Below are records; copy every line in them that holds the word "todo".

#### [Input data]
┄┄┄┄┄┄┄┄┄┄

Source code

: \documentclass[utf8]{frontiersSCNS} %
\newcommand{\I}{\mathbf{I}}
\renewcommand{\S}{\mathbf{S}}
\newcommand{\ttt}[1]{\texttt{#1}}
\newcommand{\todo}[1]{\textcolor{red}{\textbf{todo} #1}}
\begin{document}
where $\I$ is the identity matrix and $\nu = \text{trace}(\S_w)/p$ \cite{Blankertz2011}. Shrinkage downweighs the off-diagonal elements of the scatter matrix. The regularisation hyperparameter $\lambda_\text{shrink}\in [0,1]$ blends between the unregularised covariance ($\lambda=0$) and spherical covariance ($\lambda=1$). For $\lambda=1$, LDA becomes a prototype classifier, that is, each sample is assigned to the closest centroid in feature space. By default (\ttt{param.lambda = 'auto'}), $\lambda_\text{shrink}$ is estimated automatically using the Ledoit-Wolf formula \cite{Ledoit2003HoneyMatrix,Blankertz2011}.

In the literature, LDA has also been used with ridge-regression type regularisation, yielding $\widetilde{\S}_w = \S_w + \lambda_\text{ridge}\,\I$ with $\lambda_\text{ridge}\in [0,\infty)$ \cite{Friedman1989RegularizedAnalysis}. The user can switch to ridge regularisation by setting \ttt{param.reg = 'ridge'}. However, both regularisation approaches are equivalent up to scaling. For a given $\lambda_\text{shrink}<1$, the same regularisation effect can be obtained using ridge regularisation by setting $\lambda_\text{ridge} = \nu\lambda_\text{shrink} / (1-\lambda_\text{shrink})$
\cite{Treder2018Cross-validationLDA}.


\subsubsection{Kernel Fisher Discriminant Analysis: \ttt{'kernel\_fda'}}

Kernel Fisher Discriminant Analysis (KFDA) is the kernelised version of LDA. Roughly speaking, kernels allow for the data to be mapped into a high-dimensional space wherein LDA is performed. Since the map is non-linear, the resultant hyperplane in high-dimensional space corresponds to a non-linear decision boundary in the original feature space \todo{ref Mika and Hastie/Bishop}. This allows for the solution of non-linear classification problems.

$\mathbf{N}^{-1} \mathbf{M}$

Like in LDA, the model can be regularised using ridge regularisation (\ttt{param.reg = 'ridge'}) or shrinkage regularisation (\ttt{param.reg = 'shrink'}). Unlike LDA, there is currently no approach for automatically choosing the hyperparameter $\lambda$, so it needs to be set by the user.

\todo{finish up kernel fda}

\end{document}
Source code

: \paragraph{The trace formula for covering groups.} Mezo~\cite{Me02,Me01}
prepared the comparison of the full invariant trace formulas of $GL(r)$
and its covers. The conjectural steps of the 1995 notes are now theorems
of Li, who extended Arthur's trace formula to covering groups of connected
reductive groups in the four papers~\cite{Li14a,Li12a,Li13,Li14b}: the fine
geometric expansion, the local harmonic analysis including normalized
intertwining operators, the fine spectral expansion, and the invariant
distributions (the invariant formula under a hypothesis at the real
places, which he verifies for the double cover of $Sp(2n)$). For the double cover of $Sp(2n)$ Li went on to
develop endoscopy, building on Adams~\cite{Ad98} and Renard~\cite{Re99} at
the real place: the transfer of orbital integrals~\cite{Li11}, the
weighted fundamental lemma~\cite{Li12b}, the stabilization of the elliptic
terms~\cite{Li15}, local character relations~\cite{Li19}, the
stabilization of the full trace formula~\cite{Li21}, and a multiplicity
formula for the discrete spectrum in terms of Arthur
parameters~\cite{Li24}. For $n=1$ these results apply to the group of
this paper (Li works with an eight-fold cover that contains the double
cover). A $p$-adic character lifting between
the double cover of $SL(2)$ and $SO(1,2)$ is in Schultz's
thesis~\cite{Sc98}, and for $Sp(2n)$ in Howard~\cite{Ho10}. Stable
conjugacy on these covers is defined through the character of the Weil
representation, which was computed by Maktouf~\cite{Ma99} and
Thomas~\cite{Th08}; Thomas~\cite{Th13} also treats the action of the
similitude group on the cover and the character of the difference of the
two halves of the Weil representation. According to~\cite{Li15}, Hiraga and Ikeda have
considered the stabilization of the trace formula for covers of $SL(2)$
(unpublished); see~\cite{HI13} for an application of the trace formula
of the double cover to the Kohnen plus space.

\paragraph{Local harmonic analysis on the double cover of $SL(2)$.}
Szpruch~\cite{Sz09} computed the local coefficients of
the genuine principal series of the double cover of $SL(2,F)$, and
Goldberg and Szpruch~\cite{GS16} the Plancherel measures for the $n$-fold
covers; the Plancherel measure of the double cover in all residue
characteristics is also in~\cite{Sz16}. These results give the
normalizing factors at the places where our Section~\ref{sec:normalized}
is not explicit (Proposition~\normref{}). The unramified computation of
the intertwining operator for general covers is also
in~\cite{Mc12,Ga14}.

┄┄┄┄┄┄┄┄┄┄

#### [Task solution]
\newcommand{\todo}[1]{\textcolor{red}{\textbf{todo} #1}}
Kernel Fisher Discriminant Analysis (KFDA) is the kernelised version of LDA. Roughly speaking, kernels allow for the data to be mapped into a high-dimensional space wherein LDA is performed. Since the map is non-linear, the resultant hyperplane in high-dimensional space corresponds to a non-linear decision boundary in the original feature space \todo{ref Mika and Hastie/Bishop}. This allows for the solution of non-linear classification problems.
\todo{finish up kernel fda}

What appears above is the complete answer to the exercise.